Wednesday, October 15, 2008

Home


"To be rooted is perhaps the most important and least recognized need of the human soul."
--Simone Weil

We're back in New York now, back in our apartment, and we'll be here through at least November. I hadn't realized how much I missed it until now.

As I write this, I'm sitting on the couch in the front room, the pug is a soft black line between me and my laptop, and M sleeps in the bed, emitting an occasional sigh or snore. We live in a garden apartment, and one of the best things about that is being able to leave our back door open at night, as we do for most of spring and fall. Right now there's a fresh breeze blowing in from the garden helping to displace some of our accumulated dust.

It's October, which means that the wasps who live somewhere in our walls are also back. It's the strangest thing: we moved here in October seven years ago, and as we were carrying in the boxes I looked down at my pants leg and saw a wasp gripping my corduroy. I screamed and dropped the box. I've always had an outsized reaction to bees, wasps, and hornets and give them far more credit for possessing a kind of evil intellect than the simple creatures deserve.

(Ongoing debate between M and me: Can bees/wasps/hornets smell fear? And if you kill one of them, do they emit a pheromone that calls out to their brothers, "Avenge me, avenge me, aveeeeeeeeenge meeeeeeeeee..."?)

We figured out they were coming from behind the radiator in the front room and went down into the basement to seek out their nest, but couldn't find it. Then November came and they were gone, so we stopped worrying about it. Next October, they appeared again. This cycle has been repeated many times, with searching by our landlady and an actual exterminator, but no one can find their home. And since we've never been stung (they are very sluggish, climbing slowly up the glass of the front window as if drugged) and since they always leave come November, we've learned to accept them as another marker of time.

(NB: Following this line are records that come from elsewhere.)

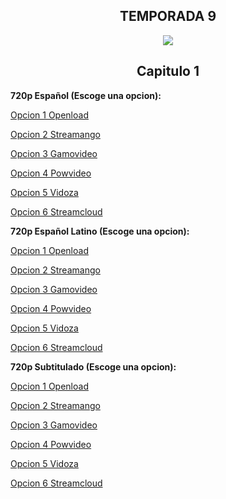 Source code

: ## <div align="center">TEMPORADA 9
<div align="center"><img src="https://image.tmdb.org/t/p/w780/vv8lzWVRh7W5O5yZzbKjOVTNvUh.jpg"></div>

## <div align="center">Capitulo 1</center></div>

<b>720p Español (Escoge una opcion):</b>

<a href="https://openload.co/f/bHz_t3K62yA/">Opcion 1 Openload</a>

<a href="https://streamango.com/f/nnetrptnslkemtsf/">Opcion 2 Streamango</a>

<a href="http://gamovideo.com/uhqh2upa0fx3">Opcion 3 Gamovideo</a>

<a href="http://powvideo.net/2iwqbjz03kul">Opcion 4 Powvideo</a>

<a href="https://vidoza.net/6iu15xgs5sf1.html">Opcion 5 Vidoza</a>

<a href="http://streamcloud.eu/7cpaib2ylq82">Opcion 6 Streamcloud</a>

<b>720p Español Latino (Escoge una opcion):</b>

<a href="https://openload.co/f/Fbslw5cpyQc/">Opcion 1 Openload</a>

<a href="https://streamango.com/f/aqcnqcsbkkeeqsbm/">Opcion 2 Streamango</a>

<a href="http://gamovideo.com/06ztlzd4vihg">Opcion 3 Gamovideo</a>

<a href="http://powvideo.net/ftrp80rqym5c">Opcion 4 Powvideo</a>

<a href="https://vidoza.net/4n4co6m7yvqz.html">Opcion 5 Vidoza</a>

<a href="http://streamcloud.eu/3lvlhpnk14bi">Opcion 6 Streamcloud</a>

<b>720p Subtitulado (Escoge una opcion):</b>

<a href="https://openload.co/f/oWCPkS-Q-Ko/">Opcion 1 Openload</a>

<a href="https://streamango.com/f/oarckrfsloocakcp/">Opcion 2 Streamango</a>

<a href="http://gamovideo.com/i18wnl9dx3nz">Opcion 3 Gamovideo</a>

<a href="http://powvideo.net/wpbt35bdtayz">Opcion 4 Powvideo</a>

<a href="https://vidoza.net/jhp03g2iajeh.html">Opcion 5 Vidoza</a>

<a href="http://streamcloud.eu/xb1w6bmljj6l">Opcion 6 Streamcloud</a>
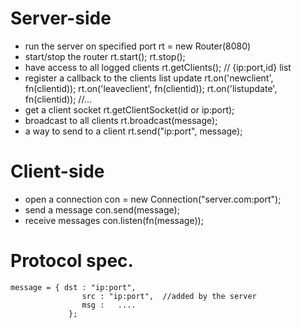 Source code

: # Server-side
- run the server on specified port
	rt = new Router(8080)
- start/stop the router
	rt.start();
	rt.stop();
- have access to all logged clients
	rt.getClients(); // {ip:port,id} list
- register a callback to the clients list update
	rt.on('newclient', fn(clientid));
	rt.on('leaveclient', fn(clientid));
	rt.on('listupdate', fn(clientid));
	//...
- get a client socket
	rt.getClientSocket(id or ip:port);
- broadcast to all clients
	rt.broadcast(message);
- a way to send to a client
	rt.send("ip:port", message);

# Client-side
- open a connection
	con = new Connection("server.com:port");
- send a message 
	con.send(message);
- receive messages
	con.listen(fn(message));

# Protocol spec.
	message = { dst : "ip:port",
					src : "ip:port",  //added by the server
					msg : 	....
				 };
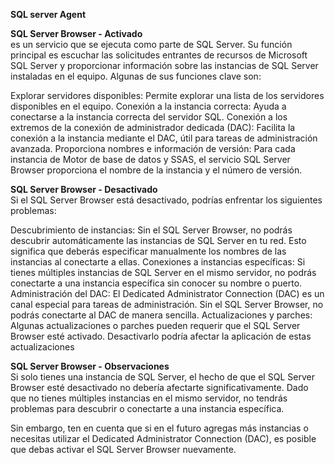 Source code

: **SQL server Agent**

**SQL Server Browser - Activado** <br>
es un servicio que se ejecuta como parte de SQL Server. Su función principal es escuchar las solicitudes entrantes de recursos de Microsoft SQL Server y proporcionar información sobre las instancias de SQL Server instaladas en el equipo. Algunas de sus funciones clave son:

Explorar servidores disponibles: Permite explorar una lista de los servidores disponibles en el equipo.
Conexión a la instancia correcta: Ayuda a conectarse a la instancia correcta del servidor SQL.
Conexión a los extremos de la conexión de administrador dedicada (DAC): Facilita la conexión a la instancia mediante el DAC, útil para tareas de administración avanzada.
Proporciona nombres e información de versión: Para cada instancia de Motor de base de datos y SSAS, el servicio SQL Server Browser proporciona el nombre de la instancia y el número de versión.

**SQL Server Browser - Desactivado** <br>
Si el SQL Server Browser está desactivado, podrías enfrentar los siguientes problemas:

Descubrimiento de instancias: Sin el SQL Server Browser, no podrás descubrir automáticamente las instancias de SQL Server en tu red. Esto significa que deberás especificar manualmente los nombres de las instancias al conectarte a ellas.
Conexiones a instancias específicas: Si tienes múltiples instancias de SQL Server en el mismo servidor, no podrás conectarte a una instancia específica sin conocer su nombre o puerto.
Administración del DAC: El Dedicated Administrator Connection (DAC) es un canal especial para tareas de administración. Sin el SQL Server Browser, no podrás conectarte al DAC de manera sencilla.
Actualizaciones y parches: Algunas actualizaciones o parches pueden requerir que el SQL Server Browser esté activado. Desactivarlo podría afectar la aplicación de estas actualizaciones

**SQL Server Browser - Observaciones**  <br> 
Si solo tienes una instancia de SQL Server, el hecho de que el SQL Server Browser esté desactivado no debería afectarte significativamente. Dado que no tienes múltiples instancias en el mismo servidor, no tendrás problemas para descubrir o conectarte a una instancia específica.

Sin embargo, ten en cuenta que si en el futuro agregas más instancias o necesitas utilizar el Dedicated Administrator Connection (DAC), es posible que debas activar el SQL Server Browser nuevamente.
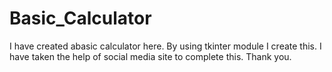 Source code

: # Basic_Calculator
I have created abasic calculator here. By using tkinter module I create this. I have taken the help of social media site to complete this. Thank you.
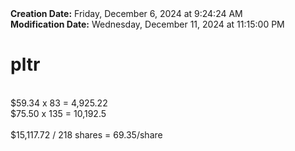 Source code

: <div><b>Creation Date:</b> Friday, December 6, 2024 at 9:24:24 AM<br></div>
<div><b>Modification Date:</b> Wednesday, December 11, 2024 at 11:15:00 PM<br></div>
<div><h1>pltr </h1></div>
<div><br></div>
<div>$59.34 x 83 = 4,925.22</div>
<div>$75.50 x 135 = 10,192.5</div>
<div><br></div>
<div>$15,117.72 / 218 shares = 69.35/share</div>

It also helps that M kills them for me. I'll be working at my desk when suddenly I'll hear it, the quietest of alarms--two pieces of paper slowly sliding against each other, that's what it sounds like when they move. Usually the poor thing is crawling his way up the window, which makes him easy to spot, and I call out to M who saunters in and applies the blunt end of his chopstick to the insect's center, killing it instantly. Then he has to clean up the carcass and dispose of it outside because I've seen too many horror movies to let something like that remain in my home. Plus, there's that pheromone thing.

Sometimes the creature will get further, though. One made it all the way from the window to my foot. I was at my desk, working on my computer, when suddenly the hairs on the back of my neck pricked up and I looked down just in time to see the little beast attempting to bridge the gap between carpet and my shoe.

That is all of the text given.